Varie, 31 gennaio 2006
VACANZE
Clemente Mimun è nato a Roma il 9 agosto 1953. «Mio padre era un libico scampato alle persecuzioni contro gli ebrei degli anni Cinquanta, mia mamma era un’ebrea romana capitata a Tunisi per le vacanze».
SCARPE. Ha sempre voluto fare il giornalista: «Ma ho giocato tanto a pallone da bambino: tornavo da scuola, mangiavo in fretta e correvo a Villa Sciarra. Il campetto era proprio di fronte alla clinica Salvator Mundi e più di una volta si passava direttamente da lì, prima di tornare a casa, per farsi riaggiustare. Fino alle 7 di sera erano gran partite di pallone. Io giocavo malissimo, ma avevo fiato e una bella mira. Consumavo un paio di scarpe alla settimana e per casa mia non era una spesa indifferente».
DNA. «La Lazio è moltissimo per me. Mi piaceva perché è una squadra sfortunata, un po’ sconnessa, cui è richiesta molta fatica per ottenere risultati. Ha vissuto tragedie. Vedevo che tribolava e aveva bei colori, il bianco e il celeste, come la bandiera d’Israele. E poi i romanisti sono boriosi, sono maggioranza. Io mi trovo bene in pochi, sono minoranza nel Dna».
RAGAZZE. «Nel ’68 avevo quindici anni. A me piaceva Bertrand Russel, gli epistolari di Einstein. Ero liberale ma già un po’ socialista. I miei amici andavano per manifestazioni o a lezioni di molotov. Io andavo a vedere se c’erano ragazze carine».
RAGAZZE/2. «Renzo Arbore ha raccontato che tra i ragazzi di Bandiera Gialla c’ero anch’io. vero: sentivamo buona musica e conoscevamo tante ragazze».
TELEVISIONE. «Un ricordo tenero risale al ’59 quando ho cominciato a guardare la televisione. In casa non avevamo il denaro per comprarla. Allora tutta la famiglia scendeva al bar, si pigliava un tavolino circolare e si guardava la tv a gettone, in bianco e nero».

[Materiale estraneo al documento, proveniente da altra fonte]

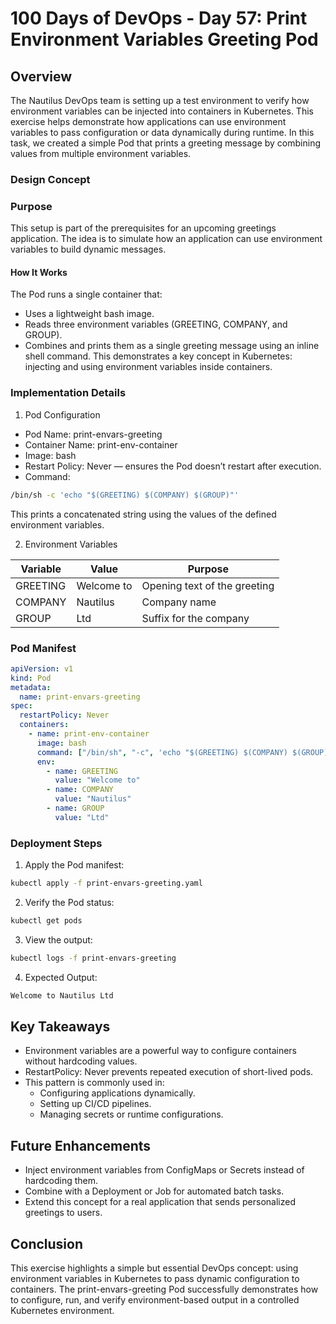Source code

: # 100 Days of DevOps - Day 57: Print Environment Variables Greeting Pod

## Overview
The Nautilus DevOps team is setting up a test environment to verify how environment variables can be injected into containers in Kubernetes.
This exercise helps demonstrate how applications can use environment variables to pass configuration or data dynamically during runtime.
In this task, we created a simple Pod that prints a greeting message by combining values from multiple environment variables.

### Design Concept
### Purpose
This setup is part of the prerequisites for an upcoming greetings application.
The idea is to simulate how an application can use environment variables to build dynamic messages.

#### How It Works
The Pod runs a single container that:
  - Uses a lightweight bash image.
  - Reads three environment variables (GREETING, COMPANY, and GROUP).
  - Combines and prints them as a single greeting message using an inline shell command.
This demonstrates a key concept in Kubernetes: injecting and using environment variables inside containers.

### Implementation Details
1. Pod Configuration
 - Pod Name: print-envars-greeting
 - Container Name: print-env-container
 - Image: bash
 - Restart Policy: Never — ensures the Pod doesn’t restart after execution.
 - Command:
```bash
/bin/sh -c 'echo "$(GREETING) $(COMPANY) $(GROUP)"'
```
This prints a concatenated string using the values of the defined environment variables.

2. Environment Variables
   
| Variable | Value      | Purpose                      |
| -------- | ---------- | ---------------------------- |
| GREETING | Welcome to | Opening text of the greeting |
| COMPANY  | Nautilus   | Company name                 |
| GROUP    | Ltd        | Suffix for the company       |

### Pod Manifest
```yaml
apiVersion: v1
kind: Pod
metadata:
  name: print-envars-greeting
spec:
  restartPolicy: Never
  containers:
    - name: print-env-container
      image: bash
      command: ["/bin/sh", "-c", 'echo "$(GREETING) $(COMPANY) $(GROUP)"']
      env:
        - name: GREETING
          value: "Welcome to"
        - name: COMPANY
          value: "Nautilus"
        - name: GROUP
          value: "Ltd"
```

### Deployment Steps
1. Apply the Pod manifest:
```bash
kubectl apply -f print-envars-greeting.yaml
```
2. Verify the Pod status:
```bash
kubectl get pods
```
3. View the output:
```bash
kubectl logs -f print-envars-greeting
```
4. Expected Output:
```css
Welcome to Nautilus Ltd
```



## Key Takeaways
- Environment variables are a powerful way to configure containers without hardcoding values.
- RestartPolicy: Never prevents repeated execution of short-lived pods.
- This pattern is commonly used in:
    - Configuring applications dynamically.
    - Setting up CI/CD pipelines.
    - Managing secrets or runtime configurations.

## Future Enhancements
  - Inject environment variables from ConfigMaps or Secrets instead of hardcoding them.
  - Combine with a Deployment or Job for automated batch tasks.
  - Extend this concept for a real application that sends personalized greetings to users.

## Conclusion
This exercise highlights a simple but essential DevOps concept: using environment variables in Kubernetes to pass dynamic configuration to containers.
The print-envars-greeting Pod successfully demonstrates how to configure, run, and verify environment-based output in a controlled Kubernetes environment.

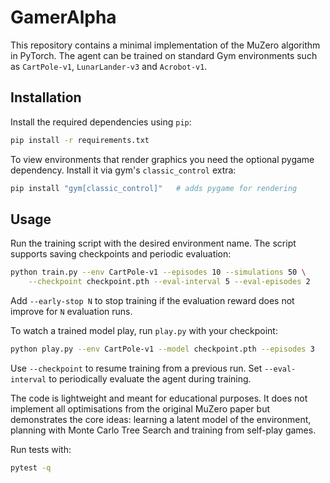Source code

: # GamerAlpha

This repository contains a minimal implementation of the MuZero algorithm in PyTorch. The agent can be trained on standard Gym environments such as `CartPole-v1`, `LunarLander-v3` and `Acrobot-v1`.

## Installation

Install the required dependencies using `pip`:

```bash
pip install -r requirements.txt
```

To view environments that render graphics you need the optional pygame
dependency. Install it via gym's `classic_control` extra:

```bash
pip install "gym[classic_control]"   # adds pygame for rendering
```

## Usage

Run the training script with the desired environment name. The script supports
saving checkpoints and periodic evaluation:

```bash
python train.py --env CartPole-v1 --episodes 10 --simulations 50 \
    --checkpoint checkpoint.pth --eval-interval 5 --eval-episodes 2
```

Add `--early-stop N` to stop training if the evaluation reward does not improve
for `N` evaluation runs.

To watch a trained model play, run `play.py` with your checkpoint:

```bash
python play.py --env CartPole-v1 --model checkpoint.pth --episodes 3
```

Use `--checkpoint` to resume training from a previous run. Set `--eval-interval`
to periodically evaluate the agent during training.

The code is lightweight and meant for educational purposes. It does not implement all optimisations from the original MuZero paper but demonstrates the core ideas: learning a latent model of the environment, planning with Monte Carlo Tree Search and training from self-play games.

Run tests with:

```bash
pytest -q
```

OCCASIONI. Quanto al giornalismo, ha cominciato a 17 anni all’agenzia Asca. A trent’anni è arrivato alla Rai: «Ero praticamente disoccupato. Martelli mi stimava per ragioni che non riguardano corti, cortigiani, regni, adulazioni o cose del genere. Mi rivolsi a lui. E lui mi fece entrare in Rai alla prima occasione».
STANZE. «Sono arrivato in Rai nel 1983 proprio al Tg1. Il direttore era Albino Longhi. Si avvertiva che si lavorava nello strumento d’informazione più importante d’Italia. Si entrava per esempio con molto rispetto nella stanza del direttore».
GUERRE. «Il Tg5 è stato un’avventura splendida vissuta con tre amici: Carelli Mentana e Sposini. Avevamo mandato pieno, fiducia totale, grande budget. Contava una cosa sola: il risultato. Due anni dopo sono stato chiamato al Tg2: ereditato dopo il crollo della prima Repubblica, viveva una crisi d’identità e aveva antiche faide mai risolte. stata una guerra giorno dopo giorno, gente se ne è andata e gente è arrivata prima che si formasse un gruppo che accettasse di percorrere una strada nuova, la mia. Abbiamo inventato il Tg delle 20.30, orario che non era sfruttato, abbiamo inventato il giornale-rotocalco: costume, salute, motori... Ci siamo presi belle soddisfazioni».
PROGETTI. «Non ho mai fatto progetti su che cosa dovevo diventare. Ho pensato al Tg1 dopo tre o quattro anni di direzione del Tg2 perchè mi sono reso conto che ero diventato sufficientemente esperto e preparato per gestire uno strumento così importante».
PILLOLE. La sua filosofia è compresa in tre pillole: 1) Mai fare le interviste al citofono; 2) Mai rivolgere alla vittima di una tragedia familiare la domanda: «Ma lei cosa prova?»; 3) Mai dimenticare che siamo una squadra e che il nostro vero editore è il pubblico.
LINGUAGGI. «Ci tiene che il linguaggio giornalistico sia molto cinematografico. Come il suo tiggì, che può piacere oppure no per il suo gusto di raccontare spigliatamente la società, ma comunque nella pigrizia generale spicca come ”linguaggio” assai riconoscibile» (Mario Ajello).
OUTING. «Io sono disposto a fare outing se lo fanno tutti. Tutti quanti, insieme, contemporaneamente, diciamo per chi votiamo, quali azioni abbiamo, per quale squadra tifiamo».
PROVE. Si ritiene imparziale? «Nessuno è perfetto, ma ci provo ogni giorno».